À nouveau, le château de Losthange était pris d'une effervescence peu commune. Tous les nobles du pays s'étaient rendus aux festivités qu'organisait la reine. Il y avait même les ambassadeurs de la République de Bovéa, contrée s'étendant à l'est de la chaîne des Arcs, alliés dans la lutte contre les tribus Skÿull, et du royaume de Jihilis, royaume au sud de l'Irigua, bordant la mer de jade. Sans oublier les représentants de la confrérie des marchands des îles Réïdes.

Tout ce beau monde s'adonnait aux plaisirs de la fête et Mara n'était pas en reste, évoluant avec grâce. Elle s'étourdissait dans chaque danse, au bras du comte d'Orsignac mais également en compagnie d'autres invités. Tous sortaient de ces discussions avec elle, éblouis et ravis. Elle savait trouver les mots pour réchauffer le cœur. La Meravigliosa était adorée par tous et son influence croissait au fur et à mesure de la soirée.

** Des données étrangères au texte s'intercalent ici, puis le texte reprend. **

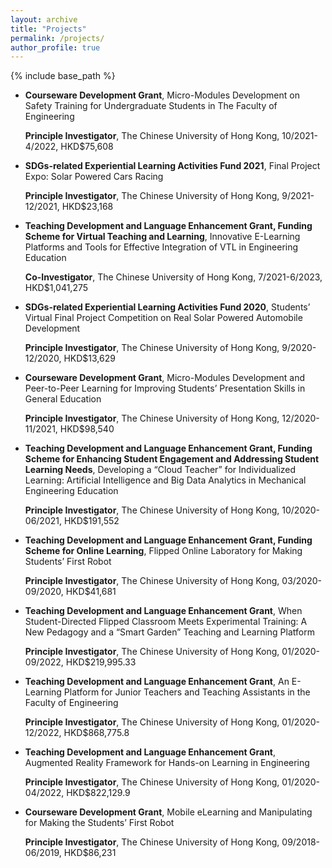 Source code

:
 ```yaml
---
layout: archive
title: "Projects"
permalink: /projects/
author_profile: true
---
```


{% include base_path %}

* **Courseware Development Grant**, Micro-Modules Development on Safety Training for Undergraduate Students in The Faculty of Engineering

    **Principle Investigator**, The Chinese University of Hong Kong, 10/2021-4/2022, HKD$75,608

* **SDGs-related Experiential Learning Activities Fund 2021**, Final Project Expo: Solar Powered Cars Racing 

    **Principle Investigator**, The Chinese University of Hong Kong, 9/2021-12/2021, HKD$23,168

* **Teaching Development and Language Enhancement Grant, Funding Scheme for Virtual Teaching and Learning**, Innovative E-Learning Platforms and Tools for Effective Integration of VTL in Engineering Education

    **Co-Investigator**, The Chinese University of Hong Kong, 7/2021-6/2023, HKD$1,041,275

* **SDGs-related Experiential Learning Activities Fund 2020**, Students’ Virtual Final Project Competition on Real Solar Powered Automobile Development

    **Principle Investigator**, The Chinese University of Hong Kong, 9/2020-12/2020, HKD$13,629

* **Courseware Development Grant**, Micro-Modules Development and Peer-to-Peer Learning for Improving Students’ Presentation Skills in General Education

    **Principle Investigator**, The Chinese University of Hong Kong, 12/2020-11/2021, HKD$98,540

* **Teaching Development and Language Enhancement Grant, Funding Scheme for Enhancing Student Engagement and Addressing Student Learning Needs**, Developing a “Cloud Teacher” for Individualized Learning: Artificial Intelligence and Big Data Analytics in Mechanical Engineering Education

    **Principle Investigator**, The Chinese University of Hong Kong, 10/2020-06/2021, HKD$191,552

* **Teaching Development and Language Enhancement Grant, Funding Scheme for Online Learning**, Flipped Online Laboratory for Making Students’ First Robot

    **Principle Investigator**, The Chinese University of Hong Kong, 03/2020-09/2020, HKD$41,681

* **Teaching Development and Language Enhancement Grant**, When Student-Directed Flipped Classroom Meets Experimental Training: A New Pedagogy and a “Smart Garden” Teaching and Learning Platform

    **Principle Investigator**, The Chinese University of Hong Kong, 01/2020-09/2022, HKD$219,995.33

* **Teaching Development and Language Enhancement Grant**, An E-Learning Platform for Junior Teachers and Teaching Assistants in the Faculty of Engineering

    **Principle Investigator**, The Chinese University of Hong Kong, 01/2020-12/2022, HKD$868,775.8

* **Teaching Development and Language Enhancement Grant**, Augmented Reality Framework for Hands-on Learning in Engineering

    **Principle Investigator**, The Chinese University of Hong Kong, 01/2020-04/2022, HKD$822,129.9

* **Courseware Development Grant**, Mobile eLearning and Manipulating for Making the Students’ First Robot

    **Principle Investigator**, The Chinese University of Hong Kong, 09/2018-06/2019, HKD$86,231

Avisant son partenaire de danse, qu'elle venait tout juste de quitter, près du buffet, elle le rejoignit hâtivement. Il était en grande discussion avec un chevalier, sûrement un des soldats qui combattaient au nord, contre les invasions des hordes Skÿull . L'homme avait une mine sombre. Toutefois, la duchesse ne s'en soucia guère. Ce qui déroulait au nord-est du pays ne l'intéressait pas.

Se faufilant aux côtés du comte d'Orsignac, elle posa ses délicats doigts sur son avant-bras. Aussitôt distrait, l'homme darda sur elle ses prunelles vertes, un sourire fier étirant ses lèvres. Il congédia son homme d'un vaste geste de la main avant de se saisir d'une coupe de vin.

« Alors, que pensez-vous de tout ceci ? s'enquit la jeune femme, d'un ton taquin.

Il haussa des épaules, esquissant une moue ennuyée :

— Le vin est bon, la musique passable...

À l'entente de ce ton trainant, désintéressé, Mara éclata d'un rire clair, cristallin, aussi mélodieux que les notes qui s'échappaient des instruments des musiciens.

— Vous être un critique trop sévère, mon cher...

Elle tapota son épaule d'un geste amicale avant de rajuster le filet sur sa chevelure. Le noble esquissa un léger sourire et déposa la coupe de vin qu'il tenait dans sa main.

— Vous ne me ferez pas croire que vous appréciez cette soirée, ronronna-t-il à l'oreille de la sublime femme.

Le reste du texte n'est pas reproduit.